2 Replies Latest reply on Oct 28, 2019 7:27 AM by JAClan

    Smart Card behavior changes when App Volume is attached.

    JAClan Lurker

      Hi. Just some quick environment info. We are running Horizon 7.9 with Windows 10 1809 instant clones, UEM, and AppVolumes 2.18. We are in a DoD environment and have to follow the rules regarding smart card logins and behaviors.

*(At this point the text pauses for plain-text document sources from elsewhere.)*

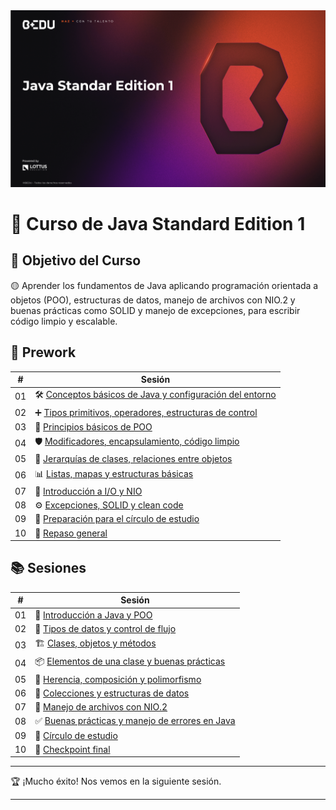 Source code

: <div align="center">
    <img src="Sesion-01/Imagenes/Bedu.png" alt="Sesion_01">
</div>

# 🚀 Curso de Java Standard Edition 1

## 🎯 Objetivo del Curso  
🟡 Aprender los fundamentos de Java aplicando programación orientada a objetos (POO), estructuras de datos, manejo de archivos con NIO.2 y buenas prácticas como SOLID y manejo de excepciones, para escribir código limpio y escalable.

## 📘 Prework

| #  | Sesión |
|----|--------|
| 01 | 🛠️ [Conceptos básicos de Java y configuración del entorno](Sesion-01/Prework/Readme.md) |
| 02 | ➕ [Tipos primitivos, operadores, estructuras de control](Sesion-02/Prework/Readme.md) |
| 03 | 🧠 [Principios básicos de POO](Sesion-03/Prework/Readme.md) |
| 04 | 🛡️ [Modificadores, encapsulamiento, código limpio](Sesion-04/Prework/Readme.md) |
| 05 | 🧱 [Jerarquías de clases, relaciones entre objetos](Sesion-05/Prework/Readme.md) |
| 06 | 📊 [Listas, mapas y estructuras básicas](Sesion-06/Prework/Readme.md) |
| 07 | 💾 [Introducción a I/O y NIO](Sesion-07/Prework/Readme.md) |
| 08 | ⚙️ [Excepciones, SOLID y clean code](Sesion-08/Prework/Readme.md) |
| 09 | 🧭 [Preparación para el círculo de estudio](Sesion-09/Prework/Readme.md) |
| 10 | 🔄 [Repaso general](Sesion-10/Prework/Readme.md) |

## 📚 Sesiones

| #  | Sesión |
|----|--------|
| 01 | 🏁 [Introducción a Java y POO](Sesion-01/Readme.md) |
| 02 | 🔀 [Tipos de datos y control de flujo](Sesion-02/Readme.md) |
| 03 | 🏗️ [Clases, objetos y métodos](Sesion-03/Readme.md) |
| 04 | 📦 [Elementos de una clase y buenas prácticas](Sesion-04/Readme.md) |
| 05 | 🧬 [Herencia, composición y polimorfismo](Sesion-05/Readme.md) |
| 06 | 📂 [Colecciones y estructuras de datos](Sesion-06/Readme.md) |
| 07 | 📁 [Manejo de archivos con NIO.2](Sesion-07/Readme.md) |
| 08 | ✅ [Buenas prácticas y manejo de errores en Java](Sesion-08/Readme.md) |
| 09 | 🔁 [Círculo de estudio](Sesion-09/Readme.md) |
| 10 | 🎯 [Checkpoint final](Sesion-10/Readme.md) |

---

🏆 ¡Mucho éxito! Nos vemos en la siguiente sesión.

---
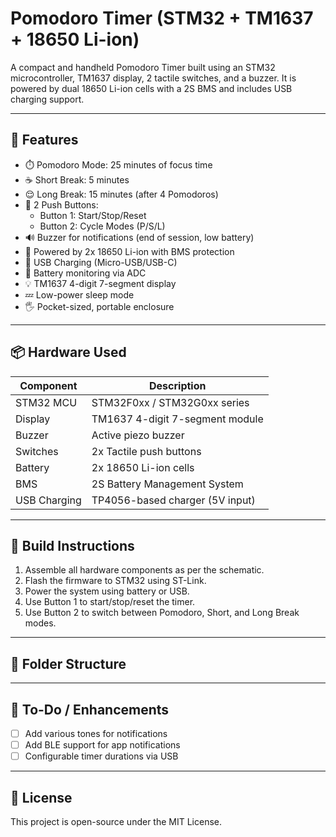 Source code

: # Pomodoro Timer (STM32 + TM1637 + 18650 Li-ion)

A compact and handheld Pomodoro Timer built using an STM32 microcontroller, TM1637 display, 2 tactile switches, and a buzzer. It is powered by dual 18650 Li-ion cells with a 2S BMS and includes USB charging support.

---

## 🧠 Features

- ⏱️ Pomodoro Mode: 25 minutes of focus time
- ☕ Short Break: 5 minutes
- 😌 Long Break: 15 minutes (after 4 Pomodoros)
- 🔘 2 Push Buttons:
  - Button 1: Start/Stop/Reset
  - Button 2: Cycle Modes (P/S/L)
- 🔊 Buzzer for notifications (end of session, low battery)
- 🔋 Powered by 2x 18650 Li-ion with BMS protection
- 🔌 USB Charging (Micro-USB/USB-C)
- 🔄 Battery monitoring via ADC
- 💡 TM1637 4-digit 7-segment display
- 💤 Low-power sleep mode
- 🖐️ Pocket-sized, portable enclosure

---

## 📦 Hardware Used

| Component       | Description                          |
|----------------|--------------------------------------|
| STM32 MCU      | STM32F0xx / STM32G0xx series         |
| Display        | TM1637 4-digit 7-segment module      |
| Buzzer         | Active piezo buzzer                  |
| Switches       | 2x Tactile push buttons              |
| Battery        | 2x 18650 Li-ion cells                |
| BMS            | 2S Battery Management System         |
| USB Charging   | TP4056-based charger (5V input)      |

---

## 🔧 Build Instructions

1. Assemble all hardware components as per the schematic.
2. Flash the firmware to STM32 using ST-Link.
3. Power the system using battery or USB.
4. Use Button 1 to start/stop/reset the timer.
5. Use Button 2 to switch between Pomodoro, Short, and Long Break modes.

---

## 📁 Folder Structure


---

## 📌 To-Do / Enhancements

- [ ] Add various tones for notifications
- [ ] Add BLE support for app notifications
- [ ] Configurable timer durations via USB

---

## 📜 License

This project is open-source under the MIT License.
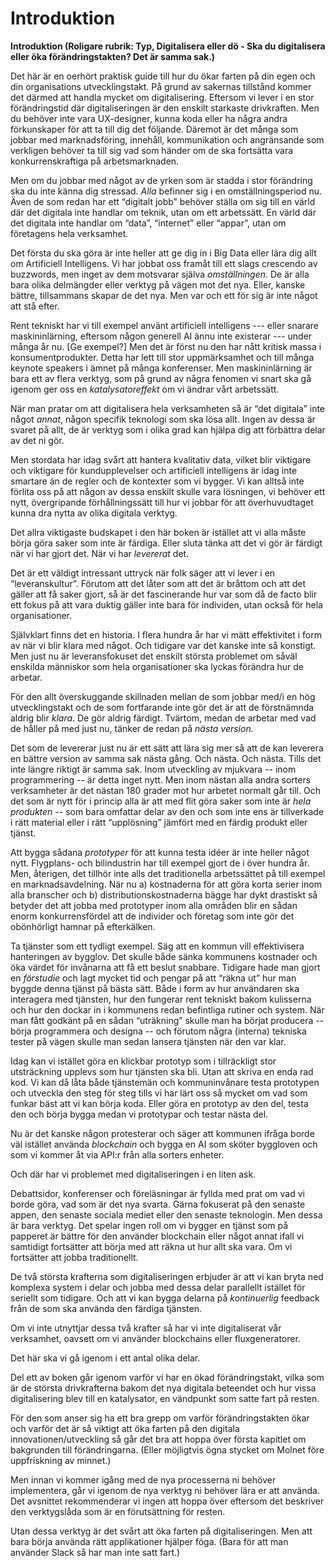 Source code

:# Introduktion

**Introduktion \(Roligare rubrik: Typ, Digitalisera eller dö - Ska du digitalisera eller öka förändringstakten? Det är samma sak.\)**

Det här är en oerhört praktisk guide till hur du ökar farten på din egen och din organisations utvecklingstakt. På grund av sakernas tillstånd kommer det därmed att handla mycket om digitalisering. Eftersom vi lever i en stor förändringstid där digitaliseringen är den enskilt starkaste drivkraften. Men du behöver inte vara UX-designer, kunna koda eller ha några andra förkunskaper för att ta till dig det följande. Däremot är det många som jobbar med marknadsföring, innehåll, kommunikation och angränsande som verkligen behöver ta till sig vad som händer om de ska fortsätta vara konkurrenskraftiga på arbetsmarknaden.

Men om du jobbar med något av de yrken som är stadda i stor förändring ska du inte känna dig stressad. _Alla_ befinner sig i en omställningsperiod nu. Även de som redan har ett “digitalt jobb” behöver ställa om sig till en värld där det digitala inte handlar om teknik, utan om ett arbetssätt. En värld där det digitala inte handlar om “data”, “internet” eller “appar”, utan om företagens hela verksamhet.

Det första du ska göra är inte heller att ge dig in i Big Data eller lära dig allt om Artificiell Intelligens. Vi har jobbat oss framåt till ett slags crescendo av buzzwords, men inget av dem motsvarar själva _omställningen_. De är alla bara olika delmängder eller verktyg på vägen mot det nya. Eller, kanske bättre, tillsammans skapar de det nya. Men var och ett för sig är inte något att stå efter.

Rent tekniskt har vi till exempel använt artificiell intelligens --- eller snarare maskininlärning, eftersom någon generell AI ännu inte existerar --- under många år nu. \[Ge exempel?\] Men det är först nu den har nått kritisk massa i konsumentprodukter. Detta har lett till stor uppmärksamhet och till många keynote speakers i ämnet på många konferenser. Men maskininlärning är bara ett av flera verktyg, som på grund av några fenomen vi snart ska gå igenom ger oss en _katalysatoreffekt_ om vi ändrar vårt arbetssätt.

När man pratar om att digitalisera hela verksamheten så är “det digitala” inte något _annat_, någon specifik teknologi som ska lösa allt. Ingen av dessa är svaret på allt, de är verktyg som i olika grad kan hjälpa dig att förbättra delar av det ni gör.

Men stordata har idag svårt att hantera kvalitativ data, vilket blir viktigare och viktigare för kundupplevelser och artificiell intelligens är idag inte smartare än de regler och de kontexter som vi bygger. Vi kan alltså inte förlita oss på att någon av dessa enskilt skulle vara lösningen, vi behöver ett nytt, övergripande förhållningssätt till hur vi jobbar för att överhuvudtaget kunna dra nytta av olika digitala verktyg.

Det allra viktigaste budskapet i den här boken är istället att vi alla måste börja göra saker som inte är färdiga. Eller sluta tänka att det vi gör är färdigt när vi har gjort det. När vi har _levererat_ det.

Det är ett väldigt intressant uttryck när folk säger att vi lever i en “leveranskultur”. Förutom att det låter som att det är bråttom och att det gäller att få saker gjort, så är det fascinerande hur var som då de facto blir ett fokus på att vara duktig gäller inte bara för individen, utan också för hela organisationer.

Självklart finns det en historia. I flera hundra år har vi mätt effektivitet i form av när vi blir klara med något. Och tidigare var det kanske inte så konstigt. Men just nu är leveransfokuset det enskilt största problemet om såväl enskilda människor som hela organisationer ska lyckas förändra hur de arbetar.

För den allt överskuggande skillnaden mellan de som jobbar med/i en hög utvecklingstakt och de som fortfarande inte gör det är att de förstnämnda aldrig blir _klara_. De gör aldrig färdigt. Tvärtom, medan de arbetar med vad de håller på med just nu, tänker de redan på _nästa version._

Det som de levererar just nu är ett sätt att lära sig mer så att de kan leverera en bättre version av samma sak nästa gång. Och nästa. Och nästa. Tills det inte längre riktigt är samma sak. Inom utveckling av mjukvara -- inom programmering -- är detta inget nytt. Men inom nästan alla andra sorters verksamheter är det nästan 180 grader mot hur arbetet normalt går till. Och det som är nytt för i princip alla är att med flit göra saker som inte är _hela produkten_ -- som bara omfattar delar av den och som inte ens är tillverkade i rätt material eller i rätt “upplösning” jämfört med en färdig produkt eller tjänst.

Att bygga sådana _prototyper_ för att kunna testa idéer är inte heller något nytt. Flygplans- och bilindustrin har till exempel gjort de i över hundra år. Men, återigen, det tillhör inte alls det traditionella arbetssättet på till exempel en marknadsavdelning. När nu a\) kostnaderna för att göra korta serier inom alla branscher och b\) distributionskostnaderna bägge har dykt drastiskt så betyder det att jobba med prototyper inom alla områden blir en sådan enorm konkurrensfördel att de individer och företag som inte gör det obönhörligt hamnar på efterkälken.

Ta tjänster som ett tydligt exempel. Säg att en kommun vill effektivisera hanteringen av bygglov. Det skulle både sänka kommunens kostnader och öka värdet för invånarna att få ett beslut snabbare. Tidigare hade man gjort en _förstudie_ och lagt mycket tid och pengar på att “räkna ut” hur man byggde denna tjänst på bästa sätt. Både i form av hur användaren ska interagera med tjänsten, hur den fungerar rent tekniskt bakom kulisserna och hur den dockar in i kommunens redan befintliga rutiner och system. När man fått godkänt på en sådan “uträkning” skulle man ha börjat producera -- börja programmera och designa -- och förutom några \(interna\) tekniska tester på vägen skulle man sedan lansera tjänsten när den var klar.

Idag kan vi istället göra en klickbar prototyp som i tillräckligt stor utsträckning upplevs som hur tjänsten ska bli. Utan att skriva en enda rad kod. Vi kan då låta både tjänstemän och kommuninvånare testa prototypen och utveckla den steg för steg tills vi har lärt oss så mycket om vad som funkar bäst att vi kan börja koda. Eller göra en prototyp av den del, testa den och börja bygga medan vi prototypar och testar nästa del.

Nu är det kanske någon protesterar och säger att kommunen ifråga borde väl istället använda _blockchain_ och bygga en AI som sköter byggloven och som vi kommer åt via API:r från alla sorters enheter.

Och där har vi problemet med digitaliseringen i en liten ask.

Debattsidor, konferenser och föreläsningar är fyllda med prat om vad vi borde göra, vad som är det nya svarta. Gärna fokuserat på den senaste appen, den senaste sociala mediet eller den senaste teknologin. Men dessa är bara verktyg. Det spelar ingen roll om vi bygger en tjänst som på papperet är bättre för den använder blockchain eller något annat ifall vi samtidigt fortsätter att börja med att räkna ut hur allt ska vara. Om vi fortsätter att jobba traditionellt.

De två största krafterna som digitaliseringen erbjuder är att vi kan bryta ned komplexa system i delar och jobba med dessa delar parallellt istället för seriellt som tidigare. Och att vi kan bygga delarna på _kontinuerlig_ feedback från de som ska använda den färdiga tjänsten.

Om vi inte utnyttjar dessa två krafter så har vi inte digitaliserat vår verksamhet, oavsett om vi använder blockchains eller fluxgeneratorer.

Det här ska vi gå igenom i ett antal olika delar.

Del ett av boken går igenom varför vi har en ökad förändringstakt, vilka som är de största drivkrafterna bakom det nya digitala beteendet och hur vissa digitalisering blev till en katalysator, en vändpunkt som satte fart på resten.

För den som anser sig ha ett bra grepp om varför förändringstakten ökar och varför det är så viktigt att öka farten på den digitala innovationen/utveckling så går det bra att hoppa över första kapitlet om bakgrunden till förändringarna. \(Eller möjligtvis ögna stycket om Molnet före uppfriskning av minnet.\)

Men innan vi kommer igång med de nya processerna ni behöver implementera, går vi igenom de nya verktyg ni behöver lära er att använda. Det avsnittet rekommenderar vi ingen att hoppa över eftersom det beskriver den verktygslåda som är en förutsättning för resten.

Utan dessa verktyg är det svårt att öka farten på digitaliseringen. Men att bara börja använda rätt applikationer hjälper föga. \(Bara för att man använder Slack så har man inte satt fart.\)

If a user is not entitled to an AppVol everything functions normally but as soon as an AppVol is attached the smart card behavior changes.

       

      Our biggest issue currently is that the work stations do not lock when a user with an AppVol attached pulls their CAC. Interactive logon: Smart card removal behavior" to "Lock Workstation" is set via GPO. If I check the registry HKLM\Software\Microsoft\Windows NT\CurrentVersion\Winlogon\scremoveoption it is set to "1" which is the value to lock the workstation. The registry value remains a "1" whether the user has an appvol attached or not. Part of the strange behavior is that the very first time a user pulls their CAC after logging in, the work station will lock but fails to lock any subsequent times a user pull their CAC. If I remove them from an appvol the behavior returns to normal.

       

      I'm guessing a registry valued got captured during the AppStacks creation process and is somehow tacking precedence over what is in HKLM on the VM. Has anyone else ever observed this behavior?

       

      Thanks,

      Jesse

       

      EDIT: This behavior was not an issue on our old Horizon 7.4 environment utilizing AppVols 2.17 and Windows 10 1703

       

      EDIT 10/25/19 not sure why or how this post got marked 'Solved' it most definitely is not.